As for Oak Wilt, I am unfamiliar with the disease.  If it has the same parameters of Dutch Elm Disease, then I would say you are barking up the wrong tree (pardon the pun) if you are looking at chemical/biological curatives and preventatives.  The City of Winnipeg has maintained it's population of American Elms through a program of vigilance.  This includes identification, removal, and disposal of all Elm firewood, a ban on pruning of all Elms between Apr. 1 and Aug. 31, the identification of declining and dead Elms of all species and subsequent removal, and the identification of infected Elms and subsequent removal.

You knowledge of Oak Wilt will affect your management plan, but you should be looking a proactive prevention and removal of inoculates from your neighbourhood, rather than curing infected trees.


tstex



I am also employing Mechanical means for OW as well.   This includes 7 ft trenching x 6", w/ 2 trenches 6' ft apart for a total root separation of 7ft x 7 ft.  DED, per 4 research articles has a much more proactive and devastating vector spread due to borers, which in not as prolific in our live oaks here.  However, that does not mean our live oaks do not experience borers, they do, just not as consistent as the NA Elms.  Our oaks have to be physically opened for the fungi and spores to infect the tree, via the vector, which as you stated above is limited during certain times of yrs.  Our main issue once infected, is the colonization via the root systems.

Cutting down and removing live oaks, [which do not promote vector spreading via the proliferation of the fungal mats. which is strickly characterics of the red-oaks] that is, the ones that are infected, iit s better to let them die out.  This allows for the roots to die-out faster too, thus taking any residual life out of the fungus in the root systems.

As far as "a cure", I am not aware of one, for O-wilt.  The only evidence to date suggests that once a tree is infected, these are the only options:  1) it dies if left untreated, 2) it dies if treated, 3) it continues to live if the treatments are effective 4) after X yrs of consistent treatment, the tree out lasts the pathogen and the pathogen dies-out.  The final state of the tree in this case has many ranges...Again, all of the above scenarios are based on how soon the infected tree is treated once the tree is diagnosed.  Obviously, the sooner the better.  However, even though the canopy loss might not be visually significant, the trees vascular system might be too far gone anyway.  This is the exception, just as it is to treat a tree that is too far gone and it makes a come back.

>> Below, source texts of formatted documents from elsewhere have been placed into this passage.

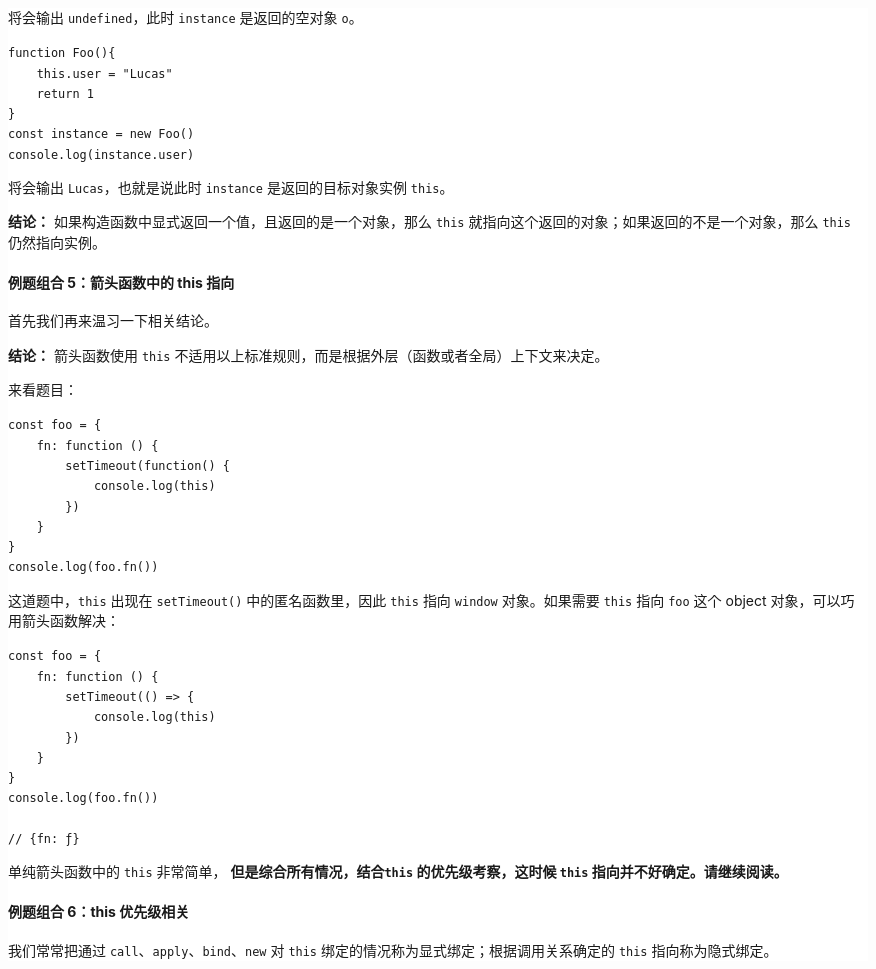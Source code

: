 将会输出 `undefined`，此时 `instance` 是返回的空对象 `o`。

    
    
    function Foo(){
        this.user = "Lucas"
        return 1
    }
    const instance = new Foo()
    console.log(instance.user)
    

将会输出 `Lucas`，也就是说此时 `instance` 是返回的目标对象实例 `this`。

**结论：** 如果构造函数中显式返回一个值，且返回的是一个对象，那么 `this` 就指向这个返回的对象；如果返回的不是一个对象，那么 `this`
仍然指向实例。

#### 例题组合 5：箭头函数中的 this 指向

首先我们再来温习一下相关结论。

**结论：** 箭头函数使用 `this` 不适用以上标准规则，而是根据外层（函数或者全局）上下文来决定。

来看题目：

    
    
    const foo = {  
        fn: function () {  
            setTimeout(function() {  
                console.log(this)
            })
        }  
    }  
    console.log(foo.fn())
    

这道题中，`this` 出现在 `setTimeout()` 中的匿名函数里，因此 `this` 指向 `window` 对象。如果需要 `this` 指向
`foo` 这个 object 对象，可以巧用箭头函数解决：

    
    
    const foo = {  
        fn: function () {  
            setTimeout(() => {  
                console.log(this)
            })
        }  
    } 
    console.log(foo.fn())
    
    // {fn: ƒ}
    

单纯箭头函数中的 `this` 非常简单， **但是综合所有情况，结合`this` 的优先级考察，这时候 `this` 指向并不好确定。请继续阅读。**

#### 例题组合 6：this 优先级相关

我们常常把通过 `call`、`apply`、`bind`、`new` 对 `this` 绑定的情况称为显式绑定；根据调用关系确定的 `this`
指向称为隐式绑定。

If anyone has any doubts on the efficacy of treating OW in SE/SC Texas, I would be happy to connect you with people that have treated their trees and let them give you their results, as well as Forestry Agents/Aborists that have worked in the field for 25 yrs here in TX and let you speak with them, or the head of TX A&M University's Tree Sciences Dept for the study of Tree Diseases and Pathologies, which he has been studying OW since 1988.  Nothing is for sure in this fight, other than this is very timing consuming and expensive and you must be selective, proactive and willing to be in for the long haul.  My goal is to determine any other viable options that make the fight more cost-effective, which doesn't have an impact on changing the odds or the disease itself. but might increase your treatment range by reducing costs and reducing the time it takes to treat.  In any given treatment plan, a complete analysis must be done to determine if chemical treatment is viable and how long you are willing to engage.